• WHAT TO WORK ON
From the entries below, list each line with "awscli".

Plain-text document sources
:::

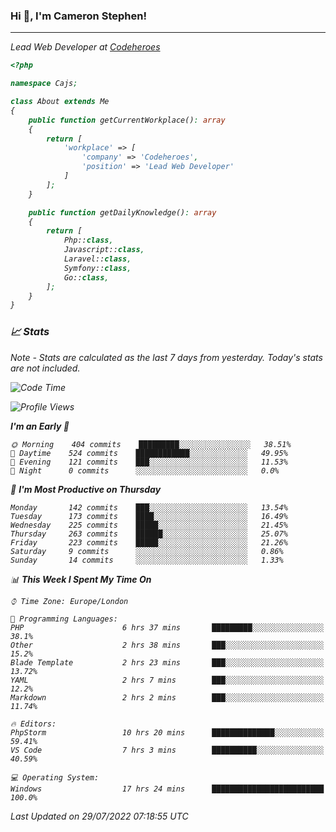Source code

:### Hi 👋, I'm Cameron Stephen!
<hr>
<p><em>Lead Web Developer at <a href="https://codeheroes.co.uk">Codeheroes</a></p>


```php
<?php

namespace Cajs;

class About extends Me
{
    public function getCurrentWorkplace(): array
    {
        return [
            'workplace' => [
                'company' => 'Codeheroes',
                'position' => 'Lead Web Developer'
            ]
        ];
    }

    public function getDailyKnowledge(): array
    {
        return [
            Php::class,
            Javascript::class,
            Laravel::class,
            Symfony::class,
            Go::class,
        ];
    }
}
```

### 📈 Stats
<p><em>Note - Stats are calculated as the last 7 days from yesterday. Today's stats are not included.</em></p>


<!--START_SECTION:waka-->
![Code Time](http://img.shields.io/badge/Code%20Time-3%2C052%20hrs%2053%20mins-blue)

![Profile Views](http://img.shields.io/badge/Profile%20Views-0-blue)

**I'm an Early 🐤** 

```text
🌞 Morning    404 commits    █████████░░░░░░░░░░░░░░░░   38.51% 
🌆 Daytime    524 commits    ████████████░░░░░░░░░░░░░   49.95% 
🌃 Evening    121 commits    ███░░░░░░░░░░░░░░░░░░░░░░   11.53% 
🌙 Night      0 commits      ░░░░░░░░░░░░░░░░░░░░░░░░░   0.0%

```
📅 **I'm Most Productive on Thursday** 

```text
Monday       142 commits    ███░░░░░░░░░░░░░░░░░░░░░░   13.54% 
Tuesday      173 commits    ████░░░░░░░░░░░░░░░░░░░░░   16.49% 
Wednesday    225 commits    █████░░░░░░░░░░░░░░░░░░░░   21.45% 
Thursday     263 commits    ██████░░░░░░░░░░░░░░░░░░░   25.07% 
Friday       223 commits    █████░░░░░░░░░░░░░░░░░░░░   21.26% 
Saturday     9 commits      ░░░░░░░░░░░░░░░░░░░░░░░░░   0.86% 
Sunday       14 commits     ░░░░░░░░░░░░░░░░░░░░░░░░░   1.33%

```


📊 **This Week I Spent My Time On** 

```text
⌚︎ Time Zone: Europe/London

💬 Programming Languages: 
PHP                      6 hrs 37 mins       █████████░░░░░░░░░░░░░░░░   38.1% 
Other                    2 hrs 38 mins       ███░░░░░░░░░░░░░░░░░░░░░░   15.2% 
Blade Template           2 hrs 23 mins       ███░░░░░░░░░░░░░░░░░░░░░░   13.72% 
YAML                     2 hrs 7 mins        ███░░░░░░░░░░░░░░░░░░░░░░   12.2% 
Markdown                 2 hrs 2 mins        ███░░░░░░░░░░░░░░░░░░░░░░   11.74%

🔥 Editors: 
PhpStorm                 10 hrs 20 mins      ██████████████░░░░░░░░░░░   59.41% 
VS Code                  7 hrs 3 mins        ██████████░░░░░░░░░░░░░░░   40.59%

💻 Operating System: 
Windows                  17 hrs 24 mins      █████████████████████████   100.0%

```


 Last Updated on 29/07/2022 07:18:55 UTC
<!--END_SECTION:waka-->

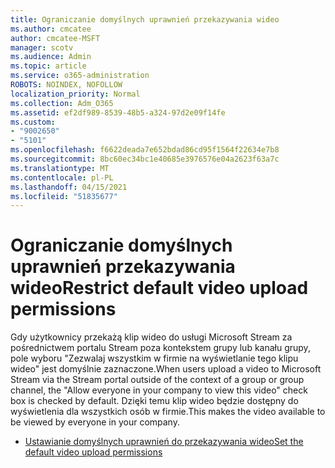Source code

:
 ```yaml
---
title: Ograniczanie domyślnych uprawnień przekazywania wideo
ms.author: cmcatee
author: cmcatee-MSFT
manager: scotv
ms.audience: Admin
ms.topic: article
ms.service: o365-administration
ROBOTS: NOINDEX, NOFOLLOW
localization_priority: Normal
ms.collection: Adm_O365
ms.assetid: ef2df989-8539-48b5-a324-97d2e09f14fe
ms.custom:
- "9002650"
- "5101"
ms.openlocfilehash: f6622deada7e652bdad86cd95f1564f22634e7b8
ms.sourcegitcommit: 8bc60ec34bc1e40685e3976576e04a2623f63a7c
ms.translationtype: MT
ms.contentlocale: pl-PL
ms.lasthandoff: 04/15/2021
ms.locfileid: "51835677"
---
```

# <a name="restrict-default-video-upload-permissions"></a><span data-ttu-id="e3ba0-102">Ograniczanie domyślnych uprawnień przekazywania wideo</span><span class="sxs-lookup"><span data-stu-id="e3ba0-102">Restrict default video upload permissions</span></span>

<span data-ttu-id="e3ba0-103">Gdy użytkownicy przekażą klip wideo do usługi Microsoft Stream za pośrednictwem portalu Stream poza kontekstem grupy lub kanału grupy, pole wyboru "Zezwalaj wszystkim w firmie na wyświetlanie tego klipu wideo" jest domyślnie zaznaczone.</span><span class="sxs-lookup"><span data-stu-id="e3ba0-103">When users upload a video to Microsoft Stream via the Stream portal outside of the context of a group or group channel, the "Allow everyone in your company to view this video" check box is checked by default.</span></span> <span data-ttu-id="e3ba0-104">Dzięki temu klip wideo będzie dostępny do wyświetlenia dla wszystkich osób w firmie.</span><span class="sxs-lookup"><span data-stu-id="e3ba0-104">This makes the video available to be viewed by everyone in your company.</span></span>

- [<span data-ttu-id="e3ba0-105">Ustawianie domyślnych uprawnień do przekazywania wideo</span><span class="sxs-lookup"><span data-stu-id="e3ba0-105">Set the default video upload permissions</span></span>](https://docs.microsoft.com/stream/default-video-permissions)
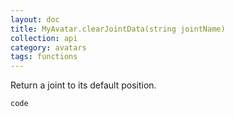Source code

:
 ```yaml
---
layout: doc
title: MyAvatar.clearJointData(string jointName)
collection: api
category: avatars
tags: functions
---
```


Return a joint to its default position.

```
code
```
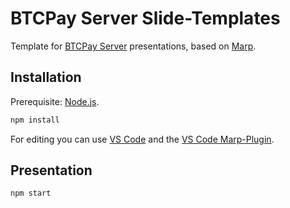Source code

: # BTCPay Server Slide-Templates

Template for [BTCPay Server](https://btcpayserver.org) presentations, based on [Marp](https://marp.app/).

## Installation

Prerequisite: [Node.js](https://nodejs.org).

```bash
npm install
```

For editing you can use [VS Code](https://code.visualstudio.com/) and the [VS Code Marp-Plugin](https://github.com/marp-team/marp-vscode).

## Presentation

```bash
npm start
```
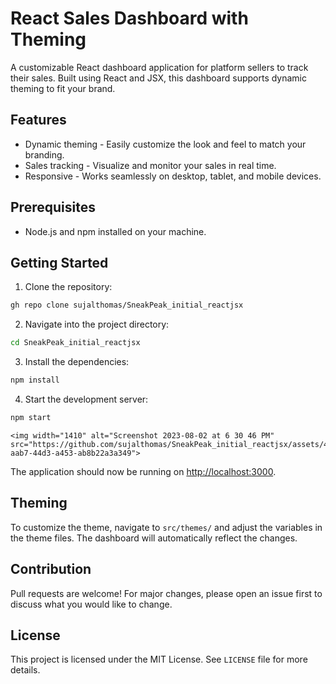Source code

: # React Sales Dashboard with Theming

A customizable React dashboard application for platform sellers to track their sales. Built using React and JSX, this dashboard supports dynamic theming to fit your brand.

## Features

* Dynamic theming - Easily customize the look and feel to match your branding.
* Sales tracking - Visualize and monitor your sales in real time.
* Responsive - Works seamlessly on desktop, tablet, and mobile devices.

## Prerequisites

* Node.js and npm installed on your machine.

## Getting Started

1. Clone the repository:
```bash
gh repo clone sujalthomas/SneakPeak_initial_reactjsx
```

2. Navigate into the project directory:
```bash
cd SneakPeak_initial_reactjsx
```

3. Install the dependencies:
```bash
npm install
```

4. Start the development server:
```bash
npm start
```

```
<img width="1410" alt="Screenshot 2023-08-02 at 6 30 46 PM" src="https://github.com/sujalthomas/SneakPeak_initial_reactjsx/assets/42236789/0ccff332-aab7-44d3-a453-ab8b22a3a349">

```

The application should now be running on [http://localhost:3000](http://localhost:3000).

## Theming

To customize the theme, navigate to `src/themes/` and adjust the variables in the theme files. The dashboard will automatically reflect the changes.

## Contribution

Pull requests are welcome! For major changes, please open an issue first to discuss what you would like to change.

## License

This project is licensed under the MIT License. See `LICENSE` file for more details.
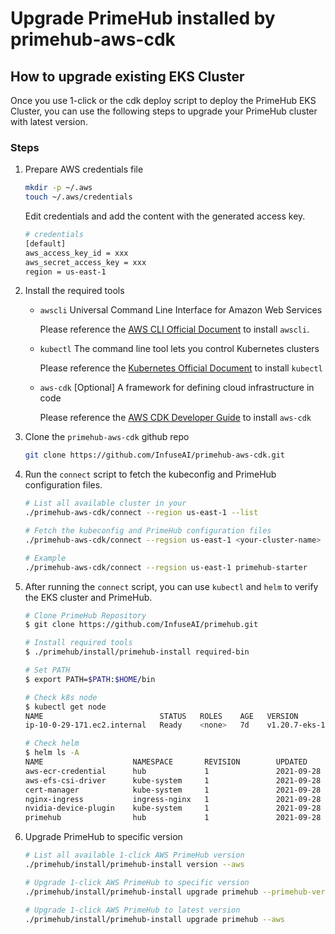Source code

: # Upgrade PrimeHub installed by primehub-aws-cdk

## How to upgrade existing EKS Cluster

Once you use 1-click or the cdk deploy script to deploy the PrimeHub EKS Cluster, you can use the following steps to upgrade your PrimeHub cluster with latest version.

### Steps

1. Prepare AWS credentials file

    ```bash
    mkdir -p ~/.aws
    touch ~/.aws/credentials
    ```

     Edit credentials and add the content with the generated access key.

    ```bash
    # credentials
    [default]
    aws_access_key_id = xxx
    aws_secret_access_key = xxx
    region = us-east-1
    ```

1. Install the required tools

    - `awscli` Universal Command Line Interface for Amazon Web Services
  
      Please reference the [AWS CLI Official Document](https://docs.aws.amazon.com/cli/latest/userguide/install-cliv2.html) to install `awscli`.

    - `kubectl` The command line tool lets you control Kubernetes clusters

      Please reference the [Kubernetes Official Document](https://kubernetes.io/docs/tasks/tools/) to install `kubectl`

    - `aws-cdk` [Optional] A framework for defining cloud infrastructure in code

      Please reference the [AWS CDK Developer Guide](https://docs.aws.amazon.com/cdk/latest/guide/getting_started.html#getting_started_install) to install `aws-cdk`

1. Clone the `primehub-aws-cdk` github repo

    ```bash
    git clone https://github.com/InfuseAI/primehub-aws-cdk.git
    ```

1. Run the `connect` script to fetch the kubeconfig and PrimeHub configuration files.

    ```bash
    # List all available cluster in your 
    ./primehub-aws-cdk/connect --region us-east-1 --list

    # Fetch the kubeconfig and PrimeHub configuration files
    ./primehub-aws-cdk/connect --regsion us-east-1 <your-cluster-name>

    # Example
    ./primehub-aws-cdk/connect --regsion us-east-1 primehub-starter
    ```

1. After running the `connect` script, you can use `kubectl` and `helm` to verify the EKS cluster and PrimeHub.

    ```bash
    # Clone PrimeHub Repository 
    $ git clone https://github.com/InfuseAI/primehub.git

    # Install required tools 
    $ ./primehub/install/primehub-install required-bin

    # Set PATH 
    $ export PATH=$PATH:$HOME/bin

    # Check k8s node 
    $ kubectl get node
    NAME                          STATUS   ROLES    AGE   VERSION
    ip-10-0-29-171.ec2.internal   Ready    <none>   7d    v1.20.7-eks-135321

    # Check helm 
    $ helm ls -A 
    NAME                    NAMESPACE       REVISION        UPDATED                                 STATUS          CHART                           APP VERSION
    aws-ecr-credential      hub             1               2021-09-28 09:54:56.481498312 +0000 UTC deployed        aws-ecr-credential-1.5.0        1.5.0
    aws-efs-csi-driver      kube-system     1               2021-09-28 09:54:54.991699651 +0000 UTC deployed        aws-efs-csi-driver-2.2.0        1.3.4
    cert-manager            kube-system     1               2021-09-28 09:54:55.372646325 +0000 UTC deployed        cert-manager-v0.15.0            v0.15.0
    nginx-ingress           ingress-nginx   1               2021-09-28 09:54:55.567719036 +0000 UTC deployed        ingress-nginx-4.0.3             1.0.2
    nvidia-device-plugin    kube-system     1               2021-09-28 09:54:55.883676584 +0000 UTC deployed        nvidia-device-plugin-0.9.0      0.9.0
    primehub                hub             1               2021-09-28 09:57:56.158153215 +0000 UTC deployed        primehub-3.8.0-aws.0            v3.8.0-aws.0
    ```

1. Upgrade PrimeHub to specific version

    ```bash
    # List all available 1-click AWS PrimeHub version
    ./primehub/install/primehub-install version --aws

    # Upgrade 1-click AWS PrimeHub to specific version
    ./primehub/install/primehub-install upgrade primehub --primehub-version v3.8.0-aws.1

    # Upgrade 1-click AWS PrimeHub to latest version
    ./primehub/install/primehub-install upgrade primehub --aws
    ```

:::

• OUTPUT BELOW
    - `awscli` Universal Command Line Interface for Amazon Web Services
      Please reference the [AWS CLI Official Document](https://docs.aws.amazon.com/cli/latest/userguide/install-cliv2.html) to install `awscli`.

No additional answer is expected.